Core Practicals :

1) Describe the stages of mitosis and how to prepare and stain a root tip squash in order to
observe them practically.

2) Describe how totipotency can be demonstrated practically using plant tissue culture
techniques

3) Describe how to determine the tensile strength of plant fibres practically.

4) Describe how to investigate plant mineral deficiencies practically

5) Describe how to investigate the antimicrobial properties of plants

How to prepare and stain a root tip squash in order to observe them practically.

Method:

1) Cut off end 1 cm of a root and fix in methylated spirit and glacial ethanoic acid for 2
hours
2) Treat the root tip then in HCl at 60c for 6 to 7 minutes. (If treated for longer the
staining reaction becomes weaker)
3) Remove the acid and rinse in distilled water
4) Add acetic orcein reagent and leave for 1 hour
5) Rinse again in distilled water
6) Place the root tip on microscope slide, cut off ends, add few frops of glycerol , using
mounted needle, break up the root tip.
7) Apply a coverslip , blot dry, squash gently ( to spread the cells ) and view under the
microscope.

Describe how totipotency can be demonstrated practically using plant tissue culture
techniques

In this practical you will take the tops of plant seedlings and grow them into complete plants
on an agar medium.
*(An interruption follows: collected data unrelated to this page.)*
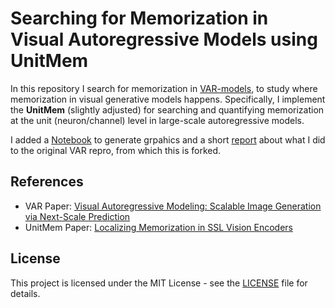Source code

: # Searching for Memorization in Visual Autoregressive Models using UnitMem

In this repository I search for memorization in [VAR-models](https://github.com/FoundationVision/VAR), to study where memorization in visual generative models happens.
Specifically, I implement the **UnitMem** (slightly adjusted) for searching and quantifying memorization at the unit (neuron/channel) level in large-scale autoregressive models.

I added a [Notebook](UnitMem.ipynb) to generate grpahics and a short [report](report/out/report.pdf) about what I did to the original VAR repro, from which this is forked.

## References

- VAR Paper: [Visual Autoregressive Modeling: Scalable Image Generation via Next-Scale Prediction](https://arxiv.org/abs/2404.02905)
- UnitMem Paper: [Localizing Memorization in SSL Vision Encoders](https://arxiv.org/abs/2409.19069)


## License
This project is licensed under the MIT License - see the [LICENSE](LICENSE) file for details.

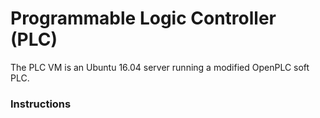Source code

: # Programmable Logic Controller (PLC)

The PLC VM is an Ubuntu 16.04 server running a modified OpenPLC soft PLC.

### Instructions

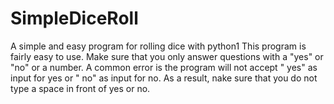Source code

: # SimpleDiceRoll
A simple and easy program for rolling dice with python1
This program is fairly easy to use. Make sure that you only answer questions with a "yes" or "no" or a number.
A common error is the program will not accept " yes" as input for yes or " no" as input for no. 
As a result, nake sure that you do not type a space in front of yes or no.
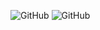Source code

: ![GitHub](https://img.shields.io/badge/GitHub-000000?style=for-the-badge&logo=GitHub&logoColor=white)
![GitHub](https://img.shields.io/badge/Python-3776AB?style=for-the-badge&logo=python&logoColor=white)
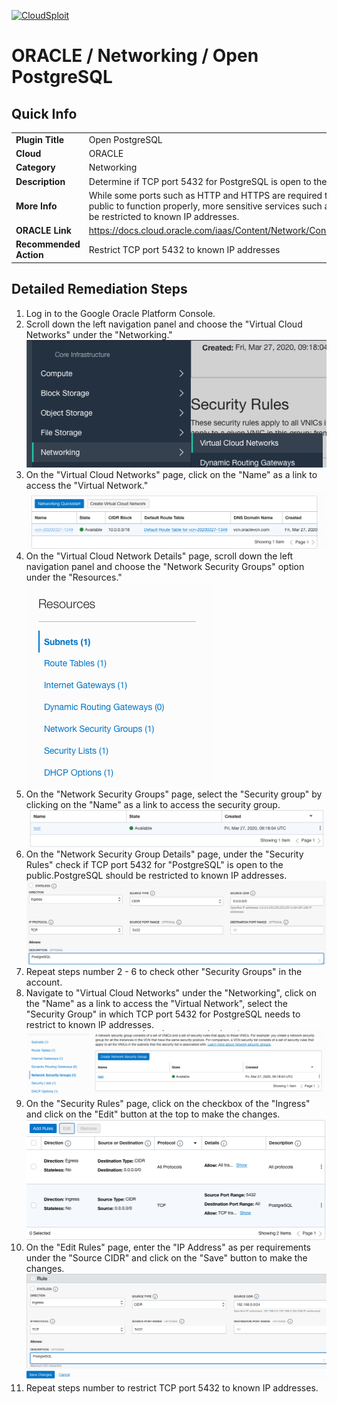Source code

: [![CloudSploit](https://cloudsploit.com/img/logo-new-big-text-100.png "CloudSploit")](https://cloudsploit.com)

# ORACLE / Networking / Open PostgreSQL

## Quick Info

| | |
|-|-|
| **Plugin Title** | Open PostgreSQL |
| **Cloud** | ORACLE |
| **Category** | Networking |
| **Description** | Determine if TCP port 5432 for PostgreSQL is open to the public |
| **More Info** | While some ports such as HTTP and HTTPS are required to be open to the public to function properly, more sensitive services such as PostgreSQL should be restricted to known IP addresses. |
| **ORACLE Link** | https://docs.cloud.oracle.com/iaas/Content/Network/Concepts/securitylists.htm |
| **Recommended Action** | Restrict TCP port 5432 to known IP addresses |

## Detailed Remediation Steps
1. Log in to the Google Oracle Platform Console.
2. Scroll down the left navigation panel and choose the "Virtual Cloud Networks" under the "Networking." </br> <img src="/resources/oracle/networking/open-postgresql/step2.png"/>
3. On the "Virtual Cloud Networks" page, click on the "Name" as a link to access the "Virtual Network." </br> <img src="/resources/oracle/networking/open-postgresql/step3.png"/>
4. On the "Virtual Cloud Network Details" page, scroll down the left navigation panel and choose the "Network Security Groups" option under the "Resources." </br> <img src="/resources/oracle/networking/open-postgresql/step4.png"/>
5. On the "Network Security Groups" page, select the "Security group" by clicking on the "Name" as a link to access the security group.</br> <img src="/resources/oracle/networking/open-postgresql/step5.png"/>
6. On the "Network Security Group Details" page, under the "Security Rules" check if TCP port 5432 for "PostgreSQL" is open to the public.PostgreSQL should be restricted to known IP addresses. </br> <img src="/resources/oracle/networking/open-postgresql/step6.png"/>
7. Repeat steps number 2 - 6 to check other "Security Groups" in the account.</br>
8. Navigate to "Virtual Cloud Networks" under the "Networking", click on the "Name" as a link to access the "Virtual Network", select the "Security Group" in which TCP port 5432 for PostgreSQL needs to restrict to known IP addresses.</br> <img src="/resources/oracle/networking/open-postgresql/step8.png"/>
9. On the "Security Rules" page, click on the checkbox of the "Ingress" and click on the "Edit" button at the top to make the changes.</br> <img src="/resources/oracle/networking/open-postgresql/step9.png"/>
10. On the "Edit Rules" page, enter the "IP Address" as per requirements under the "Source CIDR" and click on the "Save" button to make the changes.</br> <img src="/resources/oracle/networking/open-postgresql/step10.png"/>
11. Repeat steps number to restrict TCP port 5432 to known IP addresses.</br>
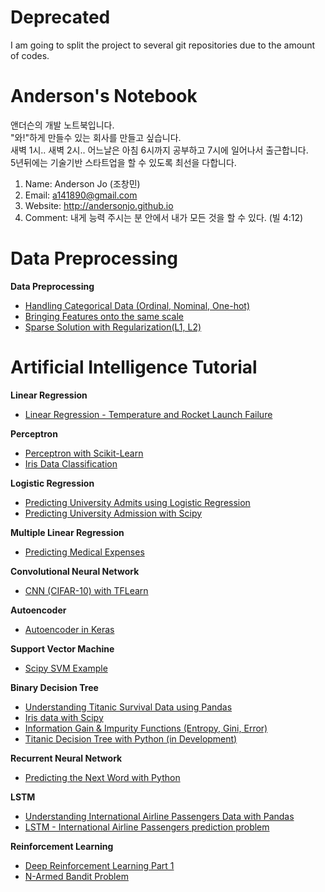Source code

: # Deprecated 

I am going to split the project to several git repositories due to the amount of codes. 


# Anderson's Notebook

앤더슨의 개발 노트북입니다.<br>
"와!"하게 만들수 있는 회사를 만들고 싶습니다. <br>
새벽 1시.. 새벽 2시.. 어느날은 아침 6시까지 공부하고 7시에 일어나서 출근합니다.<br>
5년뒤에는 기술기반 스타트업을 할 수 있도록 최선을 다합니다. 


1. Name: Anderson Jo (조창민)
2. Email: a141890@gmail.com
3. Website: http://andersonjo.github.io
4. Comment: 내게 능력 주시는 분 안에서 내가 모든 것을 할 수 있다. (빌 4:12)


# Data Preprocessing

**Data Preprocessing**

* [Handling Categorical Data (Ordinal, Nominal, One-hot)](https://github.com/AndersonJo/neo-notebook/blob/master/001%20Data%20Preprocessing/01%20Handling%20Categorical%20Data%20(Ordinal%2C%20Nominal%2C%20One-hot)/01%20Handling%20Categorical%20Data%2001%20(nominal%2C%20ordinal%2C%20one-hot).ipynb)
* [Bringing Features onto the same scale](https://github.com/AndersonJo/neo-notebook/blob/master/001%20Data%20Preprocessing/02%20Feature%20Scaling/01%20Bringing%20Features%20onto%20the%20same%20scale%20(Normalization%2C%20Standardization).ipynb)
* [Sparse Solution with Regularization(L1, L2)](https://github.com/AndersonJo/neo-notebook/blob/master/001%20Data%20Preprocessing/03%20Regularization/01%20Sparse%20Solution%20with%20Regularization%20(Overfitting).ipynb)



# Artificial Intelligence Tutorial 

**Linear Regression**

* [Linear Regression - Temperature and Rocket Launch Failure](https://github.com/AndersonJo/neo-notebook/blob/master/Artificial%20Intelligence%20Tutorial/0000%20Linear%20Regression/Linear%20Regression%20-%20Temperature%20and%20Rocket%20Launch%20Failure.ipynb)

**Perceptron**

* [Perceptron with Scikit-Learn](https://github.com/AndersonJo/neo-notebook/blob/master/Artificial%20Intelligence%20Tutorial/0002%20Perceptron%20(mini-batch%20gradient%20descent)/Iris%20data%20classfication%20with%20Scikit-Learn.ipynb)
* [Iris Data Classification](https://github.com/AndersonJo/neo-notebook/blob/master/Artificial%20Intelligence%20Tutorial/0002%20Perceptron%20(mini-batch%20gradient%20descent)/Iris%20data%20classification%20-%20(perceptron%2C%20sigmoid%2C%20mini-batch%20gradient%20descent).ipynb)

**Logistic Regression**

* [Predicting University Admits using Logistic Regression](https://github.com/AndersonJo/neo-notebook/blob/master/Artificial%20Intelligence%20Tutorial/0003%20Logistic%20Regression/02%20Predicting%20University%20Admission%20with%20Python.ipynb)
* [Predicting University Admission with Scipy](https://github.com/AndersonJo/neo-notebook/blob/master/Artificial%20Intelligence%20Tutorial/0003%20Logistic%20Regression/03%20Predicting%20University%20Admission%20with%20Scipy.ipynb)

**Multiple Linear Regression**

* [Predicting Medical Expenses](https://github.com/AndersonJo/neo-notebook/blob/master/Artificial%20Intelligence%20Tutorial/0004%20Multiple%20Linear%20Regression/Multiple%20Linear%20Regression%20-%20Predicting%20Medical%20Expenses.ipynb)

**Convolutional Neural Network**

* [CNN (CIFAR-10) with TFLearn](https://github.com/AndersonJo/neo-notebook/blob/master/Artificial%20Intelligence%20Tutorial/0100%20Convolutional%20Neural%20Network/CNN%20(CIFAR-10)%20with%20TFLearn.ipynb)

**Autoencoder**

* [Autoencoder in Keras](http://localhost:8888/notebooks/Artificial%20Intelligence%20Tutorial/0005%20Autoencoder/05%20Autoencoders%20in%20Keras.ipynb)


**Support Vector Machine**

* [Scipy SVM Example](https://github.com/AndersonJo/neo-notebook/blob/master/Artificial%20Intelligence%20Tutorial/0010%20Support%20Vector%20Machines/03%20Scipy%20SVM%20Example.ipynb)


**Binary Decision Tree**

* [Understanding Titanic Survival Data using Pandas](https://github.com/AndersonJo/neo-notebook/blob/master/Artificial%20Intelligence%20Tutorial/0011%20Binary%20Decision%20Tree/01%20Understanding%20Titanic%20Survival%20Data%20using%20Pandas.ipynb)
* [Iris data with Scipy](https://github.com/AndersonJo/neo-notebook/blob/master/Artificial%20Intelligence%20Tutorial/0011%20Binary%20Decision%20Tree/02%20Iris%20data%20with%20Scipy.ipynb)
* [Information Gain & Impurity Functions (Entropy, Gini, Error)](https://github.com/AndersonJo/neo-notebook/blob/master/Artificial%20Intelligence%20Tutorial/0011%20Binary%20Decision%20Tree/05%20Information%20Gain%20%26%20Impurity%20Functions%20(Entropy%2C%20Gini%2C%20Error).ipynb)
* [Titanic Decision Tree with Python (in Development)](https://github.com/AndersonJo/neo-notebook/blob/master/Artificial%20Intelligence%20Tutorial/0011%20Binary%20Decision%20Tree/06%20Titanic%20Decision%20Tree%20with%20Python%20(in%20Development).ipynb)

**Recurrent Neural Network**

* [Predicting the Next Word with Python](https://github.com/AndersonJo/neo-notebook/blob/master/Artificial%20Intelligence%20Tutorial/0200%20RNN%20Predicting%20the%20next%20word%20via%20Python/Predicting%20the%20Next%20Word.ipynb)

**LSTM**

* [Understanding International Airline Passengers Data with Pandas](https://github.com/AndersonJo/neo-notebook/blob/master/Artificial%20Intelligence%20Tutorial/0301%20LSTM%20Recurrent%20Neural%20Networks/01%20Understanding%20International%20Airline%20Passengers%20Data%20with%20Pandas.ipynb)
* [LSTM - International Airline Passengers prediction problem](https://github.com/AndersonJo/neo-notebook/blob/master/Artificial%20Intelligence%20Tutorial/0301%20LSTM%20Recurrent%20Neural%20Networks/02%20LSTM%20-%20International%20Airline%20Passengers%20prediction%20problem.ipynb)

**Reinforcement Learning**

* [Deep Reinforcement Learning Part 1](https://github.com/AndersonJo/neo-notebook/blob/master/Artificial%20Intelligence%20Tutorial/0701%20Deep%20Reinforcement%20Learning/01%20Deep%20Reinforcement%20Learning%20Part%201.ipynb)
* [N-Armed Bandit Problem](https://github.com/AndersonJo/neo-notebook/blob/master/Artificial%20Intelligence%20Tutorial/0700%20Reinforcement%20Learning/N-Armed%20Bandit%20Problem.ipynb)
The explants (the parts of the removed
seedling) should grow new leaves, stems, roots and more leaves.

METHOD
1. Dampen some cotton wool with water and place in a plastic tray.
2. Sprinkle some seeds onto the cotton wool and cover with transparent cling
film.
3. Place in a warm light place to germinate. Use the light bank as a light
source. Leave for 3-4 days.
4. Measure 2.5g of agar powder into a beaker and add 250ml of distilled water.
Boil and stir gently with a glass rod until all the agar has dissolved.
!
5. Pour the molten agar into several test tubes. Allow to cool and solidify.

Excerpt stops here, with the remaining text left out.